How far the negotiations have progressed also plays a role. The closer one is to an agreement, the more likely loyalty obligations and thus liability arise.
Categories of Liability Cases
Several situations can be identified where pre-contractual liability may be relevant:
Conditions at the Start of Negotiations: If a party has information about conditions that directly impact the likelihood of an agreement being reached, there may be a duty to inform the opposing party. Lack of information can lead to liability for all expenses incurred by the opposing party during the negotiation period.
Conditions During the Negotiation Process: If a negotiating party chooses a strategy of "protracted engagement" by demanding costly investigations to neutralize the opposing party while awaiting better offers from others, this can be disloyal and lead to liability.
Continuation of Futile Negotiations: If a party becomes aware that further negotiations are futile, for example, because they have decided to enter into an agreement with another party, it may trigger liability if they continue negotiations without disclosing this.
Parallel Negotiations: Whether conducting parallel negotiations with multiple parties can incur liability depends on industry practice. The general rule is that parallel negotiations do not trigger pre-contractual liability.

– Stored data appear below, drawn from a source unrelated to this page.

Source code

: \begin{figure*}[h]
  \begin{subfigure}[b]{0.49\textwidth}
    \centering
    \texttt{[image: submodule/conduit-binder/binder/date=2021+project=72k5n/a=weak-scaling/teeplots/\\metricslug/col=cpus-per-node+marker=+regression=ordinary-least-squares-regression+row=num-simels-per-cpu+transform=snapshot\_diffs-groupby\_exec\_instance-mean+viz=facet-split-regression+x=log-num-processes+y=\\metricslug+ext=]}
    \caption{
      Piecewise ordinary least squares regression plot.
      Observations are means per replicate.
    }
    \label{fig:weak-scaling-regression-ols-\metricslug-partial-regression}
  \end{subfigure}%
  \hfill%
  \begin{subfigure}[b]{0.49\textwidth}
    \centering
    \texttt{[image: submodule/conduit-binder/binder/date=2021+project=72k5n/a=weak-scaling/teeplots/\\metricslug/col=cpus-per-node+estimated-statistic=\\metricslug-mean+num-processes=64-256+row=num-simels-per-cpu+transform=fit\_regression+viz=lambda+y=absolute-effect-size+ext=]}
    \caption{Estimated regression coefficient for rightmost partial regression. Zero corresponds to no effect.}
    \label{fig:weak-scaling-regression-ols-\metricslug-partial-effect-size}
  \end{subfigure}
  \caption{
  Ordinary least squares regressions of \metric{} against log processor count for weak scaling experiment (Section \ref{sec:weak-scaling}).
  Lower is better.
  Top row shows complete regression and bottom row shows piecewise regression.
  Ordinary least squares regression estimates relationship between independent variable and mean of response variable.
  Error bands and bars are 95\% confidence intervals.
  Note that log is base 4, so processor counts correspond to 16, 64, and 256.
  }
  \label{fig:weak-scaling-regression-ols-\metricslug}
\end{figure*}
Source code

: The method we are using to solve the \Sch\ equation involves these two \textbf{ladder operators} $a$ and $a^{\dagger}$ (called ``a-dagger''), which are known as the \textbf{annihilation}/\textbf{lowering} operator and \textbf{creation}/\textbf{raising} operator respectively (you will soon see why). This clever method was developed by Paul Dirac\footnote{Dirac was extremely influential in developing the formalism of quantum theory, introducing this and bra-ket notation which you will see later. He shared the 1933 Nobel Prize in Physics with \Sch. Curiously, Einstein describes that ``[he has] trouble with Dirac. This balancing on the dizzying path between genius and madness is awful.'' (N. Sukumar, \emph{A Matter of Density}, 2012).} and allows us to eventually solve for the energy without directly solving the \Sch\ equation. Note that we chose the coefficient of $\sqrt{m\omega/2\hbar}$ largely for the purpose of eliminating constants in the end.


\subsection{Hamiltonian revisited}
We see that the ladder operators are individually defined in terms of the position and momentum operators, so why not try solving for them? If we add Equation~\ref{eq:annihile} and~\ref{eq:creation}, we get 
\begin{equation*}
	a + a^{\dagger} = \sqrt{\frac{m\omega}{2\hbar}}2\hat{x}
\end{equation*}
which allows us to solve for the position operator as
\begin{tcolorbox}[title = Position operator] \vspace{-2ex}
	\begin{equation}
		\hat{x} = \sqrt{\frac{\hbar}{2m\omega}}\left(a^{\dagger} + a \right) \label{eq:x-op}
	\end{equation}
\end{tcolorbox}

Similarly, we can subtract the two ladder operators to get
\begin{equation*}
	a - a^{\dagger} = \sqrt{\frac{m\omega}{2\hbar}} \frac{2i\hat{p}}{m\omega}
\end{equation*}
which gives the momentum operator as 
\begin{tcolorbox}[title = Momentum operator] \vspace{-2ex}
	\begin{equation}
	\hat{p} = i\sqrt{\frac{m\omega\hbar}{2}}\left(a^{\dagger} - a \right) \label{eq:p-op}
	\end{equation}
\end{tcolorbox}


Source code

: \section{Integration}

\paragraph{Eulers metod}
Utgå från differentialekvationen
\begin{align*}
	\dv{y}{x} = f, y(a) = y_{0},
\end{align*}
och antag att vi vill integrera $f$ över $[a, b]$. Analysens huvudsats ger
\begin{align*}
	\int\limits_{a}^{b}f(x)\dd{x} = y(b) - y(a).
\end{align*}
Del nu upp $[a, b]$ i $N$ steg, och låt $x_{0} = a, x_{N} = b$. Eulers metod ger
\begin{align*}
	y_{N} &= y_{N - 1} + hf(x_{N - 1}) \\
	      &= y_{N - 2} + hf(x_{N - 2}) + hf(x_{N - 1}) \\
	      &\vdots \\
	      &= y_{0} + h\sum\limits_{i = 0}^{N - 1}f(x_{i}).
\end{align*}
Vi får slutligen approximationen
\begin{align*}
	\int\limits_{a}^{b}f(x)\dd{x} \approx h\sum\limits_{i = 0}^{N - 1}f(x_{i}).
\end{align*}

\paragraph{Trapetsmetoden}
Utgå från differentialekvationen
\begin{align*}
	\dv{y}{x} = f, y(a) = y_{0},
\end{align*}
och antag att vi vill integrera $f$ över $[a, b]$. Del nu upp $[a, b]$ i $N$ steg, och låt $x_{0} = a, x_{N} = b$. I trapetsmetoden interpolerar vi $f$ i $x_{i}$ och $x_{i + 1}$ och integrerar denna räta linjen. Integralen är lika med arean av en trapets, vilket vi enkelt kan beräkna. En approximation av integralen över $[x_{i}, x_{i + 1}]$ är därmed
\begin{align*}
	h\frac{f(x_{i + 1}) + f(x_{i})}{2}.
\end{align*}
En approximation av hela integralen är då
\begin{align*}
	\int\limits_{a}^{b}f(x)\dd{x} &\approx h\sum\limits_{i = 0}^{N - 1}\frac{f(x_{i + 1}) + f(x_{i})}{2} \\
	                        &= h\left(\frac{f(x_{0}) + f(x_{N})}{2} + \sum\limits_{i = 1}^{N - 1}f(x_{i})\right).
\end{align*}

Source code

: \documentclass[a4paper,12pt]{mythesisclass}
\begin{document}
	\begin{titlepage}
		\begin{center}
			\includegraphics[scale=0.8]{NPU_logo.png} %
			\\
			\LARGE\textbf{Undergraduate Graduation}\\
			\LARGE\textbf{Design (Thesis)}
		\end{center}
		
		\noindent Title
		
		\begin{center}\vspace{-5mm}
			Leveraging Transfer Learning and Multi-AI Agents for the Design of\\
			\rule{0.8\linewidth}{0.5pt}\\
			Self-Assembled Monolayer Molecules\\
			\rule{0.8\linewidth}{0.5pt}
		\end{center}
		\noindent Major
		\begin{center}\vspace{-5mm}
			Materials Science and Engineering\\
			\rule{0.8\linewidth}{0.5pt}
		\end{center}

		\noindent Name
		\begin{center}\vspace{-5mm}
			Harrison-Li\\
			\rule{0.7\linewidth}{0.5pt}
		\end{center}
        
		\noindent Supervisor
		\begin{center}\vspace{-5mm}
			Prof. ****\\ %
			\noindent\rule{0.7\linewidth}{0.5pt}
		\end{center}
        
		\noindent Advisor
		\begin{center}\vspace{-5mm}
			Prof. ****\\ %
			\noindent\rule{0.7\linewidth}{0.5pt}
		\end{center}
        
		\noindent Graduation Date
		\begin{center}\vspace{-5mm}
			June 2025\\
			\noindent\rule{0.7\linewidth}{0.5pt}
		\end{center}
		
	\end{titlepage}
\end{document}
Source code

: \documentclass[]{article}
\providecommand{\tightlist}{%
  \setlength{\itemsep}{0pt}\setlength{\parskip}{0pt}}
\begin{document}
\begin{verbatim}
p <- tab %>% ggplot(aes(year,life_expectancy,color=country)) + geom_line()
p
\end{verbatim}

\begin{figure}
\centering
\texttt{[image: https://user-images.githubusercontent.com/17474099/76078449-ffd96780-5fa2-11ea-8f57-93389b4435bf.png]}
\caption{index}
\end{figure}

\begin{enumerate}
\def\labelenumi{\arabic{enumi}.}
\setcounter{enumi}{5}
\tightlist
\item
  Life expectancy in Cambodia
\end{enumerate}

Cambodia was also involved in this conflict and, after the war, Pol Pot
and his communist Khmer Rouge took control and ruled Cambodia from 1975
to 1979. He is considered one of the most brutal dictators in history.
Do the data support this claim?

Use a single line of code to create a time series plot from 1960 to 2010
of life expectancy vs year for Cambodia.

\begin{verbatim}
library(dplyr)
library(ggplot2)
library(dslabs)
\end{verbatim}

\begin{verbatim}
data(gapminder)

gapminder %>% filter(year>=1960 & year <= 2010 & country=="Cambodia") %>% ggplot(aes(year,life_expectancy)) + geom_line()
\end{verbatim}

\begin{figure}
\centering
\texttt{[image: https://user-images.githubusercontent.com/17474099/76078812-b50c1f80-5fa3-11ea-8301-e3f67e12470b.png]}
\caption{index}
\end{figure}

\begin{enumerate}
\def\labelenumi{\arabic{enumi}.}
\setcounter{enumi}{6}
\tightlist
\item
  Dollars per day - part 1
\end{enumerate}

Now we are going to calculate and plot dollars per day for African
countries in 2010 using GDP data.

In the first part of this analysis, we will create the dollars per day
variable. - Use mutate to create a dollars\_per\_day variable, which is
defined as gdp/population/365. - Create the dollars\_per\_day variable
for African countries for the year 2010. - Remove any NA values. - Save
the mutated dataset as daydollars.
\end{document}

Letters of Intent and Loyalty Duty
The fact that the parties have entered into a letter of intent is not, in itself, decisive for liability to arise. What matters is whether the negotiations have progressed to the point where it is justified for one party to take into account the interests of the other.
In practice, the conclusion of a letter of intent often indicates that the parties have established certain lines of loyalty between them. Liability associated with letters of intent can have a deterrent effect: It signals that one cannot freely negotiate to obtain information about a business, only to break off negotiations and exploit the information for one's own purposes.
Concluding Remarks
Pre-contractual liability serves as an important "safety valve" in Norwegian contract law. Although the general rule remains that each party bears the risk of their own costs in negotiations that do not succeed, disloyal conduct can trigger liability for the negative contractual interest.
For commercial actors, it may be advisable to enter into confidentiality agreements prior to contract negotiations to prevent problems related to the use of sensitive information.
Pre-contractual liability is rooted in the principle of loyalty and represents a reasonable balance between the parties' interests: Freedom to negotiate combined with responsibility for disloyal behavior.